The area around St Chad's Cathedral (1839-41, and early work by A W N Pugin) is a practical illustration of my point. Pugin designed St Chad's to fit into a tight, dense urban context of narrow streets; it was not designed to be seen, as now, across dual carriageways and open space. And that's why it looks oh-so-slightly disappointing. However in his materials - brick and sandstone - Pugin acknowledges the genius loci, though the design has a sort of North German feel to it as though it was designed not for a canal-side in the English Midlands but the side of the Baltic. Apart from the façade the outside is plain, even frugal: few mouldings and fewer buttresses. As I've said this partly from the fact that it was not really designed for public exposure, but also, I think, for the sake of economy. No English Medieval church of this scale would be quite so parsimonious. Still the mass and grouping of the liturgical east end is quite dramatic, verging on the sublime.
The interior is something else, a sort of hollowing out of the dense early Victorian city fabric to create a soaring numinous space in which to encounter the divine. The sandstone columns are very attenuated; the whole space has a sort of delicacy and fragility. Again Pugin works with incredible economy. There are great vast acres of flat wall surface, contrasting with flashes of rich detail. The fragility extends to the roofs, which have a thinness typical of his work. A medieval roof would be massive in comparison.
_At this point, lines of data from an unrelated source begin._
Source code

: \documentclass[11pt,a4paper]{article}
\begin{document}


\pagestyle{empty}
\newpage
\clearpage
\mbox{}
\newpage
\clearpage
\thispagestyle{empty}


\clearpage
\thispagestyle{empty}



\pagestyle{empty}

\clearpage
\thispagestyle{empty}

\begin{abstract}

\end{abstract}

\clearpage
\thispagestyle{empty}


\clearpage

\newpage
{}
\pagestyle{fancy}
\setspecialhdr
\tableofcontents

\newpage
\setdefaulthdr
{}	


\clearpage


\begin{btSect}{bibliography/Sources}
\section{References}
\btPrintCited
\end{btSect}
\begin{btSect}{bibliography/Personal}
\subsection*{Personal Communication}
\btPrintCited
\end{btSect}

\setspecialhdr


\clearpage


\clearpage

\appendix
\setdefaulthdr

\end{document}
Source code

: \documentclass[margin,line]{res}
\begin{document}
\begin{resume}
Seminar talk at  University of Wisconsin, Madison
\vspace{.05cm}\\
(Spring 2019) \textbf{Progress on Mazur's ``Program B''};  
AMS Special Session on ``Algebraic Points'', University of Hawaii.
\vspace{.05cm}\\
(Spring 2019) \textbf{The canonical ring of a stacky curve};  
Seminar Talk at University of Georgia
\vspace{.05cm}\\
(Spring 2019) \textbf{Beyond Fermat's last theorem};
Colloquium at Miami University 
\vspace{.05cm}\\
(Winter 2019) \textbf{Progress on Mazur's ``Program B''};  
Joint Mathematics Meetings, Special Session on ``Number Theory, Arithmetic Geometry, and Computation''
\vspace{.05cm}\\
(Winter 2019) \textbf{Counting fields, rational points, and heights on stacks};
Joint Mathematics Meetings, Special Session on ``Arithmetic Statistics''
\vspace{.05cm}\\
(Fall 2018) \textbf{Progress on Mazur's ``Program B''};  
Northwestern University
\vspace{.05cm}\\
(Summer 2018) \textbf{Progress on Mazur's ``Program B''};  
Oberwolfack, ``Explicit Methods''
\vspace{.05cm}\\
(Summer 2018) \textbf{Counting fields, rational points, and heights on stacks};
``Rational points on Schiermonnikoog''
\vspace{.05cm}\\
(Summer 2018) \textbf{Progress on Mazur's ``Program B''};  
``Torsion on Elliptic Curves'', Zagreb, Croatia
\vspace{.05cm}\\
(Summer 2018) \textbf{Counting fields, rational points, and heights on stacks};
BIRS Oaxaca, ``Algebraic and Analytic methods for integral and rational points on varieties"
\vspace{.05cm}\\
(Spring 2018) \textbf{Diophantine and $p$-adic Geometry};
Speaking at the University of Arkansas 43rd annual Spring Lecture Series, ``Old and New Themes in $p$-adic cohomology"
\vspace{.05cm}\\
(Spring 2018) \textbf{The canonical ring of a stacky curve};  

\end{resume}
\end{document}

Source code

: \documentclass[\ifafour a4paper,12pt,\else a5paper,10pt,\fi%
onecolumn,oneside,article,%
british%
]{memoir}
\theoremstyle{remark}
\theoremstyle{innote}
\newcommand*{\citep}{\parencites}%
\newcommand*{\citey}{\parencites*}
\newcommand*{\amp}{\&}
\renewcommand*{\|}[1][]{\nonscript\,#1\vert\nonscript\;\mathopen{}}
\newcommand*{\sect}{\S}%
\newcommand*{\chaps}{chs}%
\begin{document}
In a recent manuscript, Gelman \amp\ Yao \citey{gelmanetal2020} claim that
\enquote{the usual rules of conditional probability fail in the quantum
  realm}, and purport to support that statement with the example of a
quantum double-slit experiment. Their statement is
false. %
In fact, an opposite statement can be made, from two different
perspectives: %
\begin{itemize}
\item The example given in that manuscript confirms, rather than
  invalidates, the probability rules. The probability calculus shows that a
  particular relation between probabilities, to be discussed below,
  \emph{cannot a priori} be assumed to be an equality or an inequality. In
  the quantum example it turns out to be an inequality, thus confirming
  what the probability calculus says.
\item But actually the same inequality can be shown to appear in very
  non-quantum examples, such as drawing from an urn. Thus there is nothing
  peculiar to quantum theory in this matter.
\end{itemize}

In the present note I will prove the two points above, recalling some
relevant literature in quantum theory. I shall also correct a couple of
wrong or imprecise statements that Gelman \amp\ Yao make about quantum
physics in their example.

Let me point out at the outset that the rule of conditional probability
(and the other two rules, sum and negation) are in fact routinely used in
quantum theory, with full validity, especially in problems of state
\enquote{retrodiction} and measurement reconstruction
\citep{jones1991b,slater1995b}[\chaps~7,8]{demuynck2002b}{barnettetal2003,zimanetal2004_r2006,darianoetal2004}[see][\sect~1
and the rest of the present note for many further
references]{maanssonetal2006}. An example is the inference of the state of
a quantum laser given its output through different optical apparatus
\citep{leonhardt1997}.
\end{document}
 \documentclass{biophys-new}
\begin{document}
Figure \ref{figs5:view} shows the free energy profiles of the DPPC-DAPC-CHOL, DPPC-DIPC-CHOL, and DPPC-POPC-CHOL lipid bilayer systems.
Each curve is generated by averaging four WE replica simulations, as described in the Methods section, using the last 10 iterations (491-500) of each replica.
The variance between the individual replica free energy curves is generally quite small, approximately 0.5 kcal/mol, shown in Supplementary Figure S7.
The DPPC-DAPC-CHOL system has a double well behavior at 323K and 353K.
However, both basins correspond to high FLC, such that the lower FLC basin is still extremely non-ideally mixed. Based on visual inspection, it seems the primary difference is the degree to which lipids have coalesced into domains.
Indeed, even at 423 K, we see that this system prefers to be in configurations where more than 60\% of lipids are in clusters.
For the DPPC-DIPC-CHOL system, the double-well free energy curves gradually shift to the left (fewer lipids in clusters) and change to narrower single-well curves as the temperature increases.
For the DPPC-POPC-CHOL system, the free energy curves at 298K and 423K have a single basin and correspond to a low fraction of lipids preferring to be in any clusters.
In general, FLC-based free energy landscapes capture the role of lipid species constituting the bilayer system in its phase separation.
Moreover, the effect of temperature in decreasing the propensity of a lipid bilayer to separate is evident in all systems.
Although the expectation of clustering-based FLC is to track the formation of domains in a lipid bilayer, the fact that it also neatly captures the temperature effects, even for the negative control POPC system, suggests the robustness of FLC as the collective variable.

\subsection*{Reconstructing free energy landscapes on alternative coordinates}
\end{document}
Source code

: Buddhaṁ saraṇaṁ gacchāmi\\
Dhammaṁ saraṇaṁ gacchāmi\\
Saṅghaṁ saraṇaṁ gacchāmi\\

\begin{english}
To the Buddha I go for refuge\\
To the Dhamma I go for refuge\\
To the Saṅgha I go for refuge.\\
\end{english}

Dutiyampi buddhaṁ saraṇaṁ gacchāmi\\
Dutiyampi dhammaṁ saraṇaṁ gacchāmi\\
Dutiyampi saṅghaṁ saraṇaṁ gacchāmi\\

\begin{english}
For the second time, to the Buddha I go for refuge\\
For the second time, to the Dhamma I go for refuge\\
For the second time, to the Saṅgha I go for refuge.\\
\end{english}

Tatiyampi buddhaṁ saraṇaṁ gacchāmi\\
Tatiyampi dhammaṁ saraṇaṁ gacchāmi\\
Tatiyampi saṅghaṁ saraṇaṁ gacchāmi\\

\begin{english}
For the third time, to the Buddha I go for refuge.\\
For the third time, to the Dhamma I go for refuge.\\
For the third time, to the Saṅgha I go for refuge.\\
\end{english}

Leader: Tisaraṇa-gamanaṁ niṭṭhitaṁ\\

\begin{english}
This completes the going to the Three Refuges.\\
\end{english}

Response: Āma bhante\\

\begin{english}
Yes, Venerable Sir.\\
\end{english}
Again rapacious Modernity has been at work inside as well as out, denuding the interior of a number of Pugin's rich furnishings. The greatest loss is the Rood screen which is now happily in Holy Trinity, Reading (an Anglican church, though decidedly on the High side of things). Interestingly Pugin partly furnished St Chad's with architectural antiques such as the German Late Gothic/Early Renaissance pulpit.
The SW chapel is a very sensitive addition dating from the 1930s by S P Powell.
The SW chapel is a very sensitive addition dating from the 1930s by S P Powell.